This plot displays the most important features (columns). Those are the installed capacity, solar power (radiation), eic_count (count of energy production sources), temperature and several others.
2. A model that predicts Energy Consumption
For the Energy Consumption part I went for the Gradient Boosting Model. This model performed best in my tests.
Model of Choice: Gradient Boosting Model
Feature Importance Gradient Boosting
For Energy Consumption I found that the most important features were: temperature, working day and hour of the day.

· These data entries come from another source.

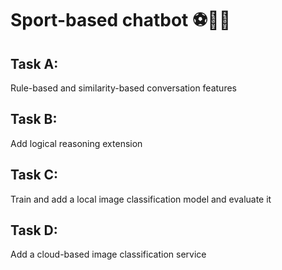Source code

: # Sport-based chatbot ⚽🏀🏈

## Task A:
Rule-based and similarity-based conversation features

## Task B:
Add logical reasoning extension

## Task C:
Train and add a local image classification model and evaluate it

## Task D:
Add a cloud-based image classification service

I created 69 Gradient Boosting Models
For each County / Business-Household & Product or Contract type I created different models, all with the same parameters but trained on different data. This resulted in 69 model, tailored to each possible consumption scenario.
Making Predictions
With my code and models, I’ve made predictions on new unseen data generated in the Kaggle competition. I’m excited to see how my model performs against other competitors and contribute to the advancement of predictive modelling in the energy world.
Stay tuned for updates on my model’s performance and further insights from the competition!
Key Take Aways
The predictive energy modeling project using the Enefit Energy dataset provided several key insights:
- Accuracy: Accurate predictions of energy consumption and production are crucial for balancing supply and demand, integrating renewables, maintaining grid stability, and optimizing operations.
- Key Relationships: Energy consumption declines with higher temperatures and lower radiation, while energy production increases with higher radiation and optimal temperatures.
- Data Preprocessing: Effective preprocessing, such as handling missing values and removing outliers, is vital for reliable model input.
- Model Performance: CatBoost was the best model for predicting energy production, whereas Gradient Boosting was best for consumption predictions.
- Feature Importance: Installed capacity, solar radiation, and temperature were crucial for production predictions, while temperature, working day, and time of day were key for consumption.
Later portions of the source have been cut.